Format Field Refactoring

From GCD
Jump to navigation Jump to search

Background

In Nov, 2012 the GCD-Policy list agreed by consensus to split the current series level Format field into it's currently defined five fields.

Format currently is a semi-colon delimited format specified as "[color]; [dimensions]; [paper stock]; [binding]; [publishing format]" however since this is a free text field which has been manually maintained the refactoring from a single text field into five individual fields has a number of challenges, which include:

  1. Variable number of fields: For many series there are more or less that five fields, some have a single value, others have as many as eleven. In some cases other delimiters were used (eg: commas or spaces) and in other cases semi-colons were used to further sub-divide a field (eg: "newsstand: magazine (#1-10: 27.5 cm high; 20.7 cm wide; #11-25: 26.7 cm high; 20.4 cm wide" is a single dimension value but is four semi-colon delimited fields)
  2. Missing fields: not all series have all five fields defined
  3. Ordering of fields: the first fields is not always color etc
  4. Typos: many, many typos in fields
  5. Data Inconsistency: Many ways of entering the same data (eg: US, U.S., us or saddle-stitch, saddle-stitched, saddlestitched)
  6. Extraneous data: Data is contained in the Format field which doesn't belong in any of the five defined fields

The tech team is moving ahead with implementing the new separate data fields while in parallel the policy list is determine how these new fields should be defined.

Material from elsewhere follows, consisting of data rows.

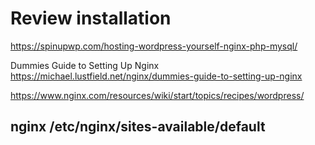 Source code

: # Review installation

https://spinupwp.com/hosting-wordpress-yourself-nginx-php-mysql/

Dummies Guide to Setting Up Nginx
https://michael.lustfield.net/nginx/dummies-guide-to-setting-up-nginx


https://www.nginx.com/resources/wiki/start/topics/recipes/wordpress/
## nginx /etc/nginx/sites-available/default
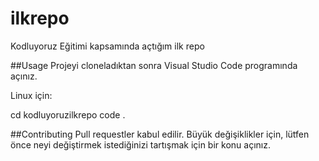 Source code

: # ilkrepo
Kodluyoruz Eğitimi kapsamında açtığım ilk repo


##Usage
Projeyi cloneladıktan sonra Visual Studio Code programında açınız.

Linux için:

cd kodluyoruzilkrepo
code .


##Contributing
Pull requestler kabul edilir. Büyük değişiklikler için, lütfen önce neyi değiştirmek istediğinizi tartışmak için bir konu açınız.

There are a number of approaches to populating the new fields:

  1. Do nothing: make the old format field read-only and individuals will populate the new fields manually over time. The challenge is that due to the large number of series and limited number of indexers this becomes a special project and could take years to complete.
  2. Blindly auto-assign: a simple script could parse the data using the semi-colon delimiter and auto-populate the five new fields. The challenge is that due to the data inconsistency problems identified above there are going to be a lot of bad values
  3. Intelligently auto-assign: create a more complex script to parse the data and populate the new fields. This is what I'm recommending.

Design

My design goal is fairly straight forward, to take the existing data in the format field, make some simple corrections and then populate the new fields. Since the full definition of the new fields is still being defined I'm not attempting to fully define the new fields but to populate them with their existing values. Doing this now before the new fields are finalized serves to establish a bit of a baseline that should make it easier to move to the newer definition when defined but also it provides data on what occupies these existing fields today to inform the disussion. Eventually I'd expect that the ultimate definition of these new fields will be a narrowly defined set of pre-determined values with an escape value to allow some special cases. Another migration script could be written to eventually move to that new format.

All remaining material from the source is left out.